Malafrena

I finished this book yesterday. It won’t get out of my head.

I have no fucking idea what to say about it.

It’s difficult for me to describe this book. It has been by far the hardest book I’ve read in a long time. I don’t know whether its because of  my tiredness recently making Le Guin’s prose more difficult to parse, or whether her normally flowing words are made more stilted by the genre change.  It is after all, as the back of the book says:

Le Guin’s  triumphant debut in mainstream fiction.

Triumphant? Maybe. Written in 1979, it does seem to lack the staying power of her other (and there are many) triumphant SF books. But then, I am mostly out of touch with both the literary and ‘mainstream’ fiction circles, so maybe it still is.

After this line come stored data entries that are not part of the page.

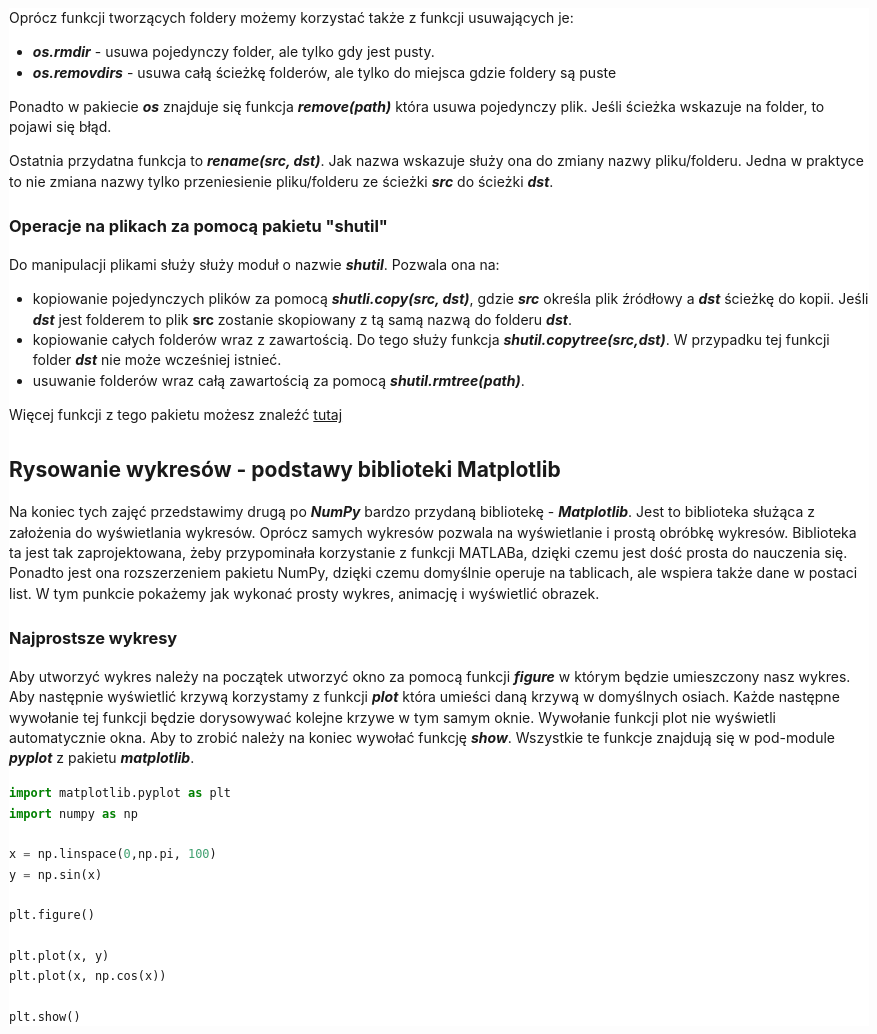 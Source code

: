 Oprócz funkcji tworzących foldery możemy korzystać także z funkcji usuwających je:
- ***os.rmdir*** - usuwa pojedynczy folder, ale tylko gdy jest pusty. 
- ***os.removdirs***  - usuwa całą ścieżkę folderów, ale tylko do miejsca gdzie foldery są puste

Ponadto w pakiecie ***os*** znajduje się funkcja ***remove(path)*** która usuwa pojedynczy plik. Jeśli ścieżka wskazuje na folder, to pojawi się błąd.

Ostatnia przydatna funkcja to ***rename(src, dst)***. Jak nazwa wskazuje służy ona do zmiany nazwy pliku/folderu. Jedna w praktyce to nie zmiana nazwy tylko przeniesienie pliku/folderu ze ścieżki ***src*** do ścieżki ***dst***.


### Operacje na plikach za pomocą pakietu "shutil"

Do manipulacji plikami służy służy moduł o nazwie ***shutil***. Pozwala ona na:
- kopiowanie pojedynczych plików za pomocą ***shutli.copy(src, dst)***, gdzie ***src*** określa plik źródłowy a ***dst*** ścieżkę do kopii. Jeśli ***dst*** jest folderem to plik **src** zostanie skopiowany z tą samą nazwą do folderu ***dst***.
- kopiowanie całych folderów wraz z zawartością. Do tego służy funkcja ***shutil.copytree(src,dst)***. W przypadku tej funkcji folder ***dst*** nie może wcześniej istnieć. 
- usuwanie folderów wraz całą zawartością za pomocą ***shutil.rmtree(path)***.

Więcej funkcji z tego pakietu możesz znaleźć [tutaj](https://docs.python.org/2/library/shutil.html?highlight=shutil#module-shutil "Moduł shutil")


## Rysowanie wykresów - podstawy biblioteki Matplotlib

Na koniec tych zajęć przedstawimy drugą po ***NumPy*** bardzo przydaną bibliotekę - ***Matplotlib***. Jest to biblioteka służąca z założenia do wyświetlania wykresów. Oprócz samych wykresów pozwala na wyświetlanie i prostą obróbkę wykresów. Biblioteka ta jest tak zaprojektowana, żeby przypominała korzystanie z funkcji MATLABa, dzięki czemu jest dość prosta do nauczenia się. Ponadto jest ona rozszerzeniem pakietu NumPy, dzięki czemu domyślnie operuje na tablicach, ale wspiera także dane w postaci list. W tym punkcie pokażemy jak wykonać prosty wykres, animację  i wyświetlić obrazek. 

### Najprostsze wykresy

Aby utworzyć wykres należy na początek utworzyć okno za pomocą funkcji ***figure*** w którym będzie umieszczony nasz wykres. Aby następnie wyświetlić krzywą korzystamy z funkcji ***plot*** która umieści daną krzywą w domyślnych osiach. Każde następne wywołanie tej funkcji będzie dorysowywać kolejne krzywe w tym samym oknie. Wywołanie funkcji plot nie wyświetli automatycznie okna. Aby to zrobić należy na koniec wywołać funkcję ***show***. Wszystkie te funkcje znajdują się w pod-module ***pyplot*** z pakietu ***matplotlib***. 

```python
import matplotlib.pyplot as plt
import numpy as np

x = np.linspace(0,np.pi, 100)
y = np.sin(x)

plt.figure()

plt.plot(x, y)
plt.plot(x, np.cos(x))

plt.show()
```
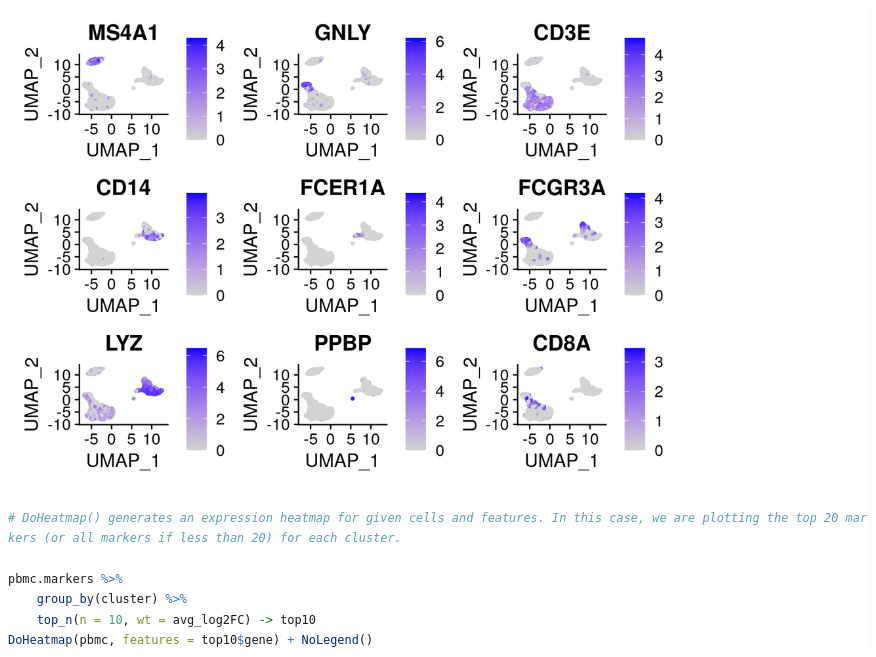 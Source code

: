 <img src="13-intro_Seurat_files/figure-html/unnamed-chunk-27-3.png" width="672" />

```r
# DoHeatmap() generates an expression heatmap for given cells and features. In this case, we are plotting the top 20 markers (or all markers if less than 20) for each cluster.

pbmc.markers %>%
    group_by(cluster) %>%
    top_n(n = 10, wt = avg_log2FC) -> top10
DoHeatmap(pbmc, features = top10$gene) + NoLegend()
```
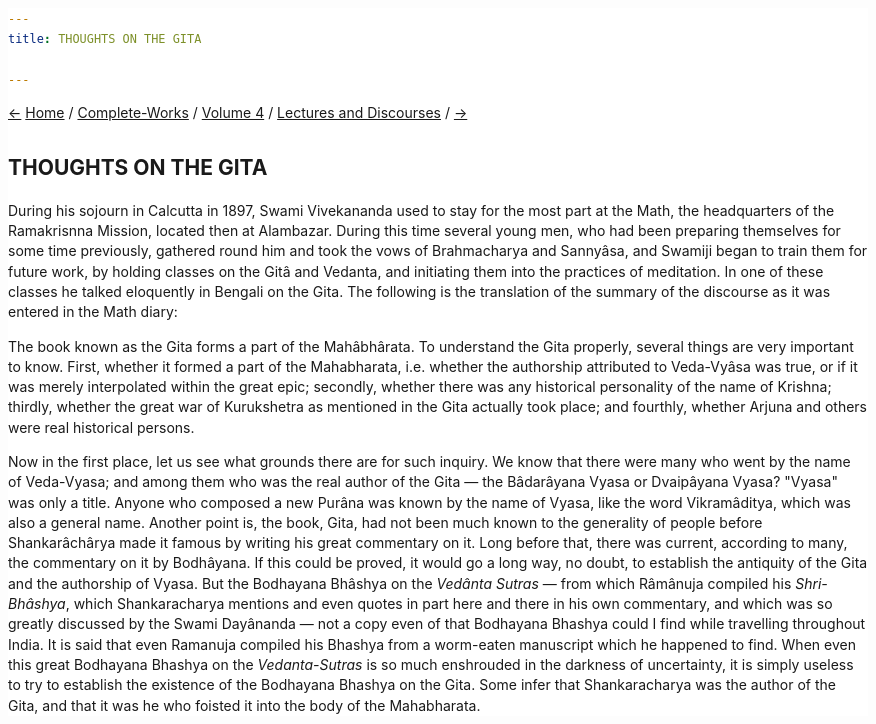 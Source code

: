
 ```yaml
---
title: THOUGHTS ON THE GITA

---
```

<div>

[←](the_mahabharata.htm) [Home](../../../index.htm) /
[Complete-Works](../../complete_works.htm) / [Volume
4](../volume_4_contents.htm) / [Lectures and
Discourses](lectures_and_discourses_contents.htm)
/ [→](the_story_of_jada_bharata.htm)

  

## THOUGHTS ON THE GITA

During his sojourn in Calcutta in 1897, Swami Vivekananda used to stay
for the most part at the Math, the headquarters of the Ramakrisnna
Mission, located then at Alambazar. During this time several young men,
who had been preparing themselves for some time previously, gathered
round him and took the vows of Brahmacharya and Sannyâsa, and Swamiji
began to train them for future work, by holding classes on the Gitâ and
Vedanta, and initiating them into the practices of meditation. In one of
these classes he talked eloquently in Bengali on the Gita. The following
is the translation of the summary of the discourse as it was entered in
the Math diary:

The book known as the Gita forms a part of the Mahâbhârata. To
understand the Gita properly, several things are very important to know.
First, whether it formed a part of the Mahabharata, i.e. whether the
authorship attributed to Veda-Vyâsa was true, or if it was merely
interpolated within the great epic; secondly, whether there was any
historical personality of the name of Krishna; thirdly, whether the
great war of Kurukshetra as mentioned in the Gita actually took place;
and fourthly, whether Arjuna and others were real historical persons.

Now in the first place, let us see what grounds there are for such
inquiry. We know that there were many who went by the name of
Veda-Vyasa; and among them who was the real author of the Gita — the
Bâdarâyana Vyasa or Dvaipâyana Vyasa? "Vyasa" was only a title. Anyone
who composed a new Purâna was known by the name of Vyasa, like the word
Vikramâditya, which was also a general name. Another point is, the book,
Gita, had not been much known to the generality of people before
Shankarâchârya made it famous by writing his great commentary on it.
Long before that, there was current, according to many, the commentary
on it by Bodhâyana. If this could be proved, it would go a long way, no
doubt, to establish the antiquity of the Gita and the authorship of
Vyasa. But the Bodhayana Bhâshya on the *Vedânta Sutras* — from which
Râmânuja compiled his *Shri-Bhâshya*, which Shankaracharya mentions and
even quotes in part here and there in his own commentary, and which was
so greatly discussed by the Swami Dayânanda — not a copy even of that
Bodhayana Bhashya could I find while travelling throughout India. It is
said that even Ramanuja compiled his Bhashya from a worm-eaten
manuscript which he happened to find. When even this great Bodhayana
Bhashya on the *Vedanta-Sutras* is so much enshrouded in the darkness of
uncertainty, it is simply useless to try to establish the existence of
the Bodhayana Bhashya on the Gita. Some infer that Shankaracharya was
the author of the Gita, and that it was he who foisted it into the body
of the Mahabharata.
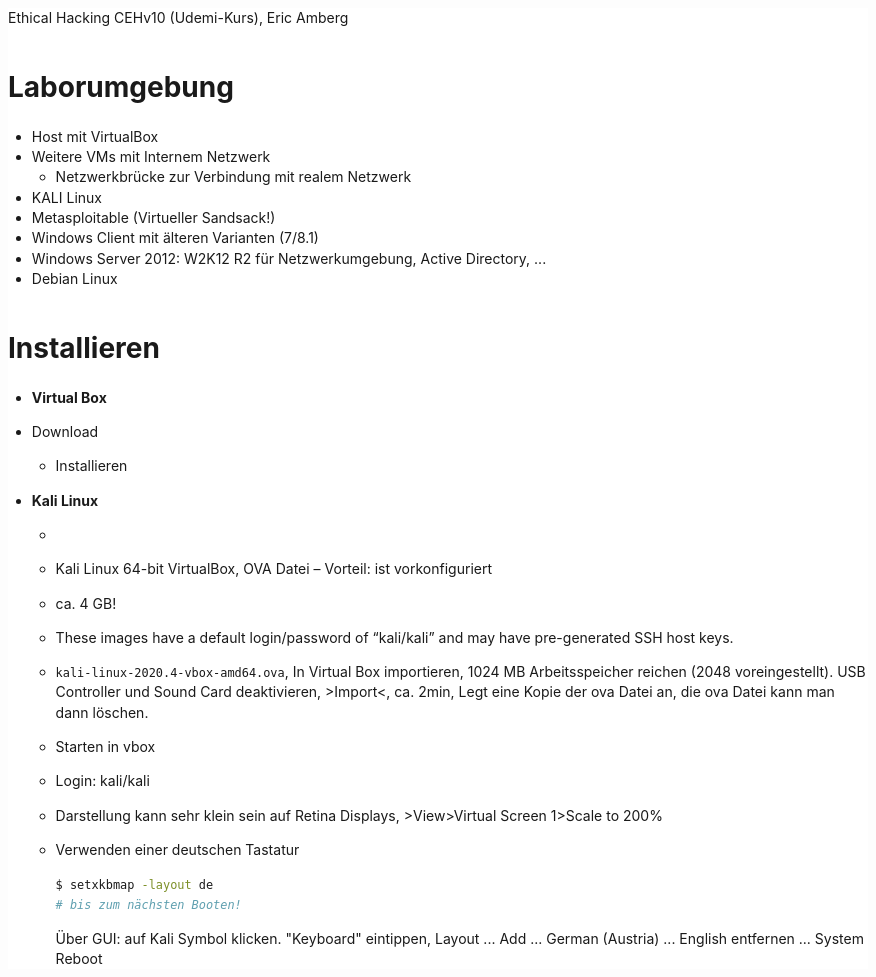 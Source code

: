 Ethical Hacking CEHv10 (Udemi-Kurs), Eric Amberg



# Laborumgebung

- Host mit VirtualBox
- Weitere VMs mit Internem Netzwerk
  - Netzwerkbrücke zur Verbindung mit realem Netzwerk
- KALI Linux
- Metasploitable (Virtueller Sandsack!)
- Windows Client mit älteren Varianten (7/8.1)
- Windows Server 2012: W2K12 R2 für Netzwerkumgebung, Active Directory, ...
- Debian Linux



# Installieren

- **Virtual Box**

- Download
  
  - Installieren
  
- **Kali Linux**
  - [](https://www.kali.org)
  
  - Kali Linux 64-bit VirtualBox, OVA Datei – Vorteil: ist vorkonfiguriert
  
  - ca. 4 GB!
  
  - These images have a default login/password of “kali/kali” and may have pre-generated SSH host keys.
  
  - `kali-linux-2020.4-vbox-amd64.ova`, In Virtual Box importieren, 1024 MB Arbeitsspeicher reichen (2048 voreingestellt). USB Controller und Sound Card deaktivieren, >Import<, ca. 2min, Legt eine Kopie der ova Datei an, die ova Datei kann man dann löschen.
  
  - Starten in vbox
  
  - Login: kali/kali
  
  - Darstellung kann sehr klein sein auf Retina Displays, >View>Virtual Screen 1>Scale to 200%
  
  - Verwenden einer deutschen Tastatur
  
    ```bash
    $ setxkbmap -layout de
    # bis zum nächsten Booten!
    ```
    
    Über GUI: auf Kali Symbol klicken. "Keyboard" eintippen, Layout ... Add ... German (Austria) ... English entfernen ... System Reboot
    
    
   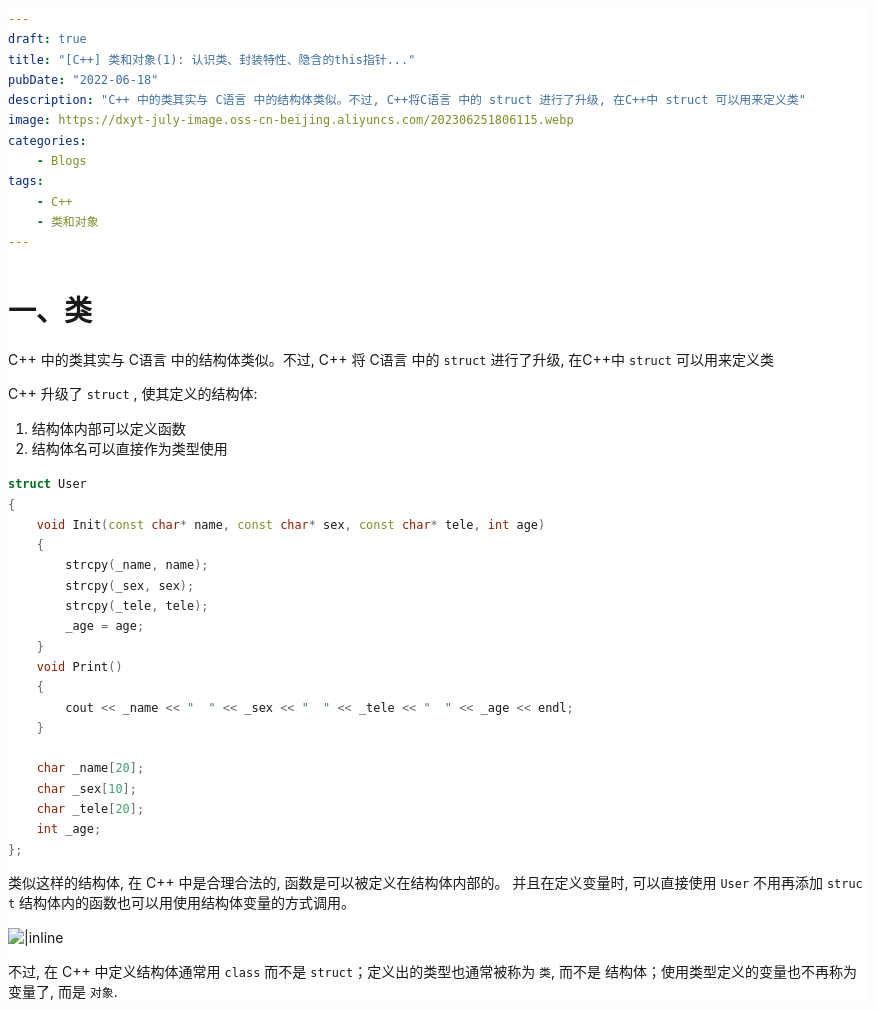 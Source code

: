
 ```yaml
---
draft: true
title: "[C++] 类和对象(1): 认识类、封装特性、隐含的this指针..."
pubDate: "2022-06-18"
description: "C++ 中的类其实与 C语言 中的结构体类似。不过, C++将C语言 中的 struct 进行了升级, 在C++中 struct 可以用来定义类"
image: https://dxyt-july-image.oss-cn-beijing.aliyuncs.com/202306251806115.webp
categories:
    - Blogs
tags:
    - C++
    - 类和对象
---
```


# 一、类

C++ 中的类其实与 C语言 中的结构体类似。不过, C++ 将 C语言 中的 `struct` 进行了升级, 在C++中 `struct` 可以用来定义类

C++ 升级了 `struct` , 使其定义的结构体: 

1. 结构体内部可以定义函数
2. 结构体名可以直接作为类型使用

```cpp
struct User
{
	void Init(const char* name, const char* sex, const char* tele, int age)
	{
		strcpy(_name, name);
		strcpy(_sex, sex);
		strcpy(_tele, tele);
		_age = age;
	}
	void Print()
	{
		cout << _name << "  " << _sex << "  " << _tele << "  " << _age << endl;
	}

	char _name[20];
	char _sex[10];
	char _tele[20];
	int _age;
};
```

类似这样的结构体, 在 C++ 中是合理合法的, 函数是可以被定义在结构体内部的。
并且在定义变量时, 可以直接使用 `User` 不用再添加 `struct` 
结构体内的函数也可以用使用结构体变量的方式调用。

![|inline](https://humid1ch.oss-cn-shanghai.aliyuncs.com/20250711175559580.webp)

不过, 在 C++ 中定义结构体通常用 `class` 而不是 `struct`；定义出的类型也通常被称为 `类`, 而不是 结构体；使用类型定义的变量也不再称为变量了, 而是 `对象`.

It really doesn’t help that I don’t know enough 19th century European history to have any context at all for this novel. I had no idea about whether this was alternative history or historical fiction for most of the book, which is to its detriment.  It is one of the few things Le Guin wrote in this setting, I believe the only other being her short stories, the Orsinian Tales.

Malafrena by Ursula LeGuin

I should probably back up a little at this point. Malafrena is essentially an alternative history about a fictional country under the control of Austria, post Napoleon. It’s a very detailed book, imitating that kind of 19th century prose and styling, with long descriptions of characters and surroundings as well as ever-long discussions by various old men drinking.  The pace often matches the provincial setting of the title’s country manor. I kept falling asleep and wanting to give up for the first half of the novel, there was so much dullness and naivete.

Thematically the book is a rich mix of cautionary revolution tale, with ideas of home, family and growing up, tied into an exploration of whether it is better to die free or live a slave. That’s not the whole story – a good portion of the book questions what freedom actually is, a question that is never really answered.

Overall it’s beautiful, it’s horrible, it’s fascinating but I don’t know if I like it. It is the worst of Le Guin’s books and I hate it for how empty it left me. It is the best of her books because while the first half was slow, the second half captured me utterly and won’t go the hell  away.

I preferred The Word for World is Forest, though. I still haven’t found any words at all to describe how I feel about that book other than a grossly simplistic ‘like Avatar but good’ comparison.